A context switch on a process is computationally intensive. The processor time required may be in the order of several thousand clock cycles.

Thread

A thread is a sequence of program instructions that represents an independent flow of control within a process. Threads are light-weight versions of parts of processes. A thread can run concurrently with other threads and share the same address space with other threads. The task that each thread executes is part of the thread's host process.

Processes and threads

A thread may be a software thread or a hardware thread. A software thread is a virtual thread associated with a task within a process. The task may be the same or different from the task associated with another thread. A hardware thread is a mini-process that executes a software thread (that is, the task associated with the software thread). The operating system's scheduler maps software threads to hardware threads.

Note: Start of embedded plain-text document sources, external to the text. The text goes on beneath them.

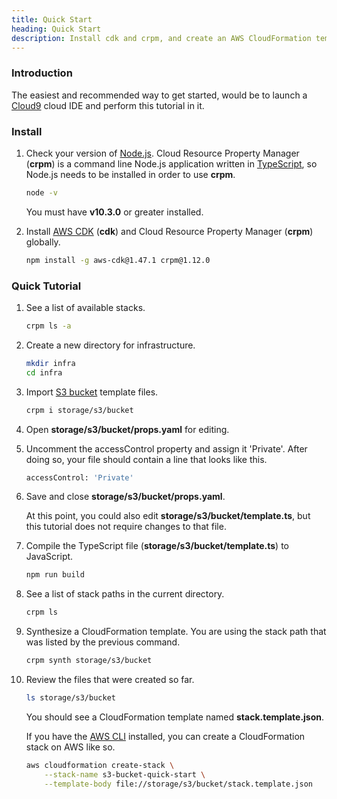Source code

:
 ```yaml
---
title: Quick Start
heading: Quick Start
description: Install cdk and crpm, and create an AWS CloudFormation template.
---
```

### Introduction

The easiest and recommended way to get started, would be to launch a [Cloud9](https://aws.amazon.com/cloud9) cloud IDE and perform this tutorial in it.

### Install

1.  Check your version of [Node.js](https://nodejs.org).  Cloud Resource Property Manager (**crpm**) is a command line Node.js application written in [TypeScript](https://www.typescriptlang.org),
    so Node.js needs to be installed in order to use **crpm**.
    
    ```bash
    node -v
    ```
    
    You must have **v10.3.0** or greater installed.

2.  Install [AWS CDK](https://aws.amazon.com/cdk) (**cdk**) and Cloud Resource Property Manager (**crpm**) globally.

    ```bash
    npm install -g aws-cdk@1.47.1 crpm@1.12.0
    ```

### Quick Tutorial

1.  See a list of available stacks.

    ```bash
    crpm ls -a
    ```

2.  Create a new directory for infrastructure.

    ```bash
    mkdir infra
    cd infra
    ```

3.  Import [S3 bucket](https://docs.aws.amazon.com/AWSCloudFormation/latest/UserGuide/aws-properties-s3-bucket.html) template files.

    ```bash
    crpm i storage/s3/bucket
    ```

4.  Open **storage/s3/bucket/props.yaml** for editing.

5.  Uncomment the accessControl property and assign it 'Private'.  After doing so, your file should contain a line that looks like this.

    ```bash
    accessControl: 'Private'
    ```

6.  Save and close **storage/s3/bucket/props.yaml**.
    
    At this point, you could also edit **storage/s3/bucket/template.ts**, but this tutorial does not require changes to that file.

7.  Compile the TypeScript file (**storage/s3/bucket/template.ts**) to JavaScript.

    ```bash
    npm run build
    ```

8.  See a list of stack paths in the current directory.

    ```bash
    crpm ls
    ```

9.  Synthesize a CloudFormation template.  You are using the stack path that was listed by the previous command.

    ```bash
    crpm synth storage/s3/bucket
    ```

10. Review the files that were created so far.

    ```bash
    ls storage/s3/bucket
    ```
    
    You should see a CloudFormation template named **stack.template.json**.
    
    If you have the [AWS CLI](https://aws.amazon.com/cli) installed, you can create a CloudFormation stack on AWS like so.
    
    ```bash
    aws cloudformation create-stack \
        --stack-name s3-bucket-quick-start \
        --template-body file://storage/s3/bucket/stack.template.json
    ```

Depending on the hardware available, the operating system can schedule several threads for concurrent execution. This is called multi-threading. While the operating system completely controls the multi-tasking of its loaded processes, we can include within each process instructions that control multi-threading of that process' various tasks.

A context switch on a thread is similar to a context switch on a process. As a processor waits to complete a software thread's communication, the scheduler blocks the thread and may switch to another thread. Importantly, a context switch on a thread is much less computationally intensive than a context switch on a process. The processor time required may be in the order of several hundred clock cycles. In other words, a thread is the lighter unit of system scheduling, while a process is the heavier.

Terminology

A process starts executing on a single thread. When it encounters an instruction that divides the execution path into concurrent tasks, we say that the process launches a concurrent task or spawns a child thread. When the child thread reunites with its parent, we say that the two join or the child and parent threads synchronize. The join point in the execution path is the synchronization point. If either task is still executing when the one thread reaches this point, that thread waits until the other has completed its task.

Shared Memory

Multi-threaded programs share memory. Their complexity arises from the possibility of a thread accessing variables that it shares with other threads. Users expect the results of a program to be reproducible no matter how many times they are run. With multi-threaded programs, users expect the same results for the same set of inputs. That is, they expect a determinate solution. Since the order in which threads execute their instructions is indeterminate, multi-threaded programming demands attention and care whenever concurrently executing threads access a shared variable.

Race Condition

A race condition occurs whenever two threads can update the same memory location at the same time. If a race condition is present, one run may produce different results from a subsequent run as different threads access shared memory in different orders in each run. Techniques for avoiding race conditions include shared states, mutexes, locks, and atomics.

Shared State

A shared state is a state shared by two threads for the purpose of communicating a value from one thread to the other. C++11 uses this technique in its thread libraries.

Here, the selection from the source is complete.